START Dataset
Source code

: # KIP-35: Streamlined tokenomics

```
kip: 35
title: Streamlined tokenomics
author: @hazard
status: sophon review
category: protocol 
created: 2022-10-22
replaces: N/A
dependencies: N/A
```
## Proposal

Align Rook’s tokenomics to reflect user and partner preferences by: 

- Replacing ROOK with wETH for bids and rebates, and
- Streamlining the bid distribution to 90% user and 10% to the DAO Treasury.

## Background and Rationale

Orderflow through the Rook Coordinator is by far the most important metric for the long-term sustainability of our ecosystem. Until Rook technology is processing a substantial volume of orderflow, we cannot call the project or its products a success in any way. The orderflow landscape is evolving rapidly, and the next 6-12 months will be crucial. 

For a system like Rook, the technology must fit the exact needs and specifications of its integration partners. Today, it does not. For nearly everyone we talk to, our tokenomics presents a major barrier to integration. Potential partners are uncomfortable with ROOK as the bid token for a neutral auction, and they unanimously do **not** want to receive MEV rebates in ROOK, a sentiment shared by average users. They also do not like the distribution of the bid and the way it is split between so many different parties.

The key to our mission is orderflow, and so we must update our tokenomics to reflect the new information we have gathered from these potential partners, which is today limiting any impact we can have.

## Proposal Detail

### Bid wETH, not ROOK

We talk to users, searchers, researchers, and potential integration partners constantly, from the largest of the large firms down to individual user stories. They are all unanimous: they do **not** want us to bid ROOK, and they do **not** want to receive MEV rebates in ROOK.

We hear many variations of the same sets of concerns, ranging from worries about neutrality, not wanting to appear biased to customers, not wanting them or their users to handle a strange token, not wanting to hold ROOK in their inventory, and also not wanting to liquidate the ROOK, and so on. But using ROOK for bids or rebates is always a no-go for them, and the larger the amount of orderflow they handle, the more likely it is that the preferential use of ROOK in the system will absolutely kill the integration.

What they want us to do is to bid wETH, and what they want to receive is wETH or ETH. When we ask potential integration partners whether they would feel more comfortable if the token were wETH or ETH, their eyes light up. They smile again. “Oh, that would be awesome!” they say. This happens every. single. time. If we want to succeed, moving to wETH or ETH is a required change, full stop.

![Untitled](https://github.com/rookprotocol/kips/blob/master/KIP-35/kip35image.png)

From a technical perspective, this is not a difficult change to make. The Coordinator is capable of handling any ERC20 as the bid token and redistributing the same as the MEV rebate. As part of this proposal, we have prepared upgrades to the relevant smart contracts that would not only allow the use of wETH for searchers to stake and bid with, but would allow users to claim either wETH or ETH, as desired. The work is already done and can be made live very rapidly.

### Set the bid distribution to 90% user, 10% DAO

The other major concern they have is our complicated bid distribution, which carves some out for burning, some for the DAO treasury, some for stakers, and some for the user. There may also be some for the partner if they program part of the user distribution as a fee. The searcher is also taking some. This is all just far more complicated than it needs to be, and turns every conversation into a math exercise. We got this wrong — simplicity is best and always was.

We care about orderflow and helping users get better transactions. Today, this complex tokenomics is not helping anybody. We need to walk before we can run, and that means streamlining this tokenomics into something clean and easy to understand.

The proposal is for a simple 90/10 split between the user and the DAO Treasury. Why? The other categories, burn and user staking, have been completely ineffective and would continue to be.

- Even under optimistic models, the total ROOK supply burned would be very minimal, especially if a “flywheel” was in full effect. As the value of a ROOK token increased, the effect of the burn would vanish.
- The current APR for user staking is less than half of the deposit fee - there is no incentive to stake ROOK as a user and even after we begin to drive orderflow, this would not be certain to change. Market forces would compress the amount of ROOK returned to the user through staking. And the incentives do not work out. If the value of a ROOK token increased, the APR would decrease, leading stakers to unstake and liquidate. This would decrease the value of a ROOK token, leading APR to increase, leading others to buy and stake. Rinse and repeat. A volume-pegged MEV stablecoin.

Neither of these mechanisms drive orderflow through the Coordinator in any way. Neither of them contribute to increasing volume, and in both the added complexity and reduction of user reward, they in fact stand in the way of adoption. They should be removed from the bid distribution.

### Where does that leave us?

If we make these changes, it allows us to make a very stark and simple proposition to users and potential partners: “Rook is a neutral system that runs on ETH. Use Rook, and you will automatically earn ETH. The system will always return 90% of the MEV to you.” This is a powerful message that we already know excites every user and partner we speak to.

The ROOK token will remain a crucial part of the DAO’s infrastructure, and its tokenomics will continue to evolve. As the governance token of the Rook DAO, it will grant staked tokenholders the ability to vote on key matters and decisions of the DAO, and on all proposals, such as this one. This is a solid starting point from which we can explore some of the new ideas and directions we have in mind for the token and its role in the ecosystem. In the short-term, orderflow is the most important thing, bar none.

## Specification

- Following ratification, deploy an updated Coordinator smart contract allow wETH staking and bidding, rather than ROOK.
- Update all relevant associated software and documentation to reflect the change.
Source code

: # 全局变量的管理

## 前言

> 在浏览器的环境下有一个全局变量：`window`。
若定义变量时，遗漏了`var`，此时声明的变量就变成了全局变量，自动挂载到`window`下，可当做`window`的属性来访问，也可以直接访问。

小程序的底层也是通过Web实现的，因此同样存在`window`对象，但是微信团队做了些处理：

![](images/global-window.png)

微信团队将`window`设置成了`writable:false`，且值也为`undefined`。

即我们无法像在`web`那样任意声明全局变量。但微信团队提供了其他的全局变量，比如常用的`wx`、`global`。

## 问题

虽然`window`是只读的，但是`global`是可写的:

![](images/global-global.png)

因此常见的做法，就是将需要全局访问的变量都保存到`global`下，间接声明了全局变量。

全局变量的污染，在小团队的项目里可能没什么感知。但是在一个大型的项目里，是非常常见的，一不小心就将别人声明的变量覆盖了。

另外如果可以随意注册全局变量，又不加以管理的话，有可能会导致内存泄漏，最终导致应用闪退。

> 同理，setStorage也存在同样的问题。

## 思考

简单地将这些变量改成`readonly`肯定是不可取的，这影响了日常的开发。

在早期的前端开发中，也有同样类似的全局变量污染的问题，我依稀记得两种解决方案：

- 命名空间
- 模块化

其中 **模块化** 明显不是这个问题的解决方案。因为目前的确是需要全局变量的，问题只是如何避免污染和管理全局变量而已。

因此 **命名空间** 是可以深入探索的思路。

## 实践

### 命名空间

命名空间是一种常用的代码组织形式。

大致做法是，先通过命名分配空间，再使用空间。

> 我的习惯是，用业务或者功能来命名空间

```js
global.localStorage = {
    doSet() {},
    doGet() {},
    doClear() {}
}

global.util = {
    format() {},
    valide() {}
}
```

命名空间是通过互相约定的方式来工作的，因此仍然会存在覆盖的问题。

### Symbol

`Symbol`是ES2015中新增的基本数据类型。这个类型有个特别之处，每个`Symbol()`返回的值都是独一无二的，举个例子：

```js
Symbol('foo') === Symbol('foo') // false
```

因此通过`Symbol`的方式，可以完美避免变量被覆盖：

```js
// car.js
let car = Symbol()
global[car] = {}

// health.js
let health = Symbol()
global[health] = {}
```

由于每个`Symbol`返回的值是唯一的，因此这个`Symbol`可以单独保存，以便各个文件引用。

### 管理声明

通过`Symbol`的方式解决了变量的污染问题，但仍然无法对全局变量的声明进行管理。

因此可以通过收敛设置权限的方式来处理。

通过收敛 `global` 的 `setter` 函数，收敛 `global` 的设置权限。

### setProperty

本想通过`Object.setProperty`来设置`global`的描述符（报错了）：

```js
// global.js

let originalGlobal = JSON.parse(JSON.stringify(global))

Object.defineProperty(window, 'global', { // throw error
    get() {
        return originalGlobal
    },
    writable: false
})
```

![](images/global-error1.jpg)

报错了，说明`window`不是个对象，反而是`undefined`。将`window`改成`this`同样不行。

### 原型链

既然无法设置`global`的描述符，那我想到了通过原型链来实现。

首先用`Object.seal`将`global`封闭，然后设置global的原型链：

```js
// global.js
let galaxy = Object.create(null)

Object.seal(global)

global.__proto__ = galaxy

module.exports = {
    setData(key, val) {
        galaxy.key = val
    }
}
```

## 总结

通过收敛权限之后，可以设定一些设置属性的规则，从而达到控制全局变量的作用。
END Dataset
_Problem_: Reproduce only what lies between the start of the listing above and the end of the line containing "We talk to users, searchers, researchers, and", keeping every line exact.

_Solution to this task_:
Source code

: # KIP-35: Streamlined tokenomics

```
kip: 35
title: Streamlined tokenomics
author: @hazard
status: sophon review
category: protocol 
created: 2022-10-22
replaces: N/A
dependencies: N/A
```
## Proposal

Align Rook’s tokenomics to reflect user and partner preferences by: 

- Replacing ROOK with wETH for bids and rebates, and
- Streamlining the bid distribution to 90% user and 10% to the DAO Treasury.

## Background and Rationale

Orderflow through the Rook Coordinator is by far the most important metric for the long-term sustainability of our ecosystem. Until Rook technology is processing a substantial volume of orderflow, we cannot call the project or its products a success in any way. The orderflow landscape is evolving rapidly, and the next 6-12 months will be crucial. 

For a system like Rook, the technology must fit the exact needs and specifications of its integration partners. Today, it does not. For nearly everyone we talk to, our tokenomics presents a major barrier to integration. Potential partners are uncomfortable with ROOK as the bid token for a neutral auction, and they unanimously do **not** want to receive MEV rebates in ROOK, a sentiment shared by average users. They also do not like the distribution of the bid and the way it is split between so many different parties.

The key to our mission is orderflow, and so we must update our tokenomics to reflect the new information we have gathered from these potential partners, which is today limiting any impact we can have.

## Proposal Detail

### Bid wETH, not ROOK

We talk to users, searchers, researchers, and potential integration partners constantly, from the largest of the large firms down to individual user stories. They are all unanimous: they do **not** want us to bid ROOK, and they do **not** want to receive MEV rebates in ROOK.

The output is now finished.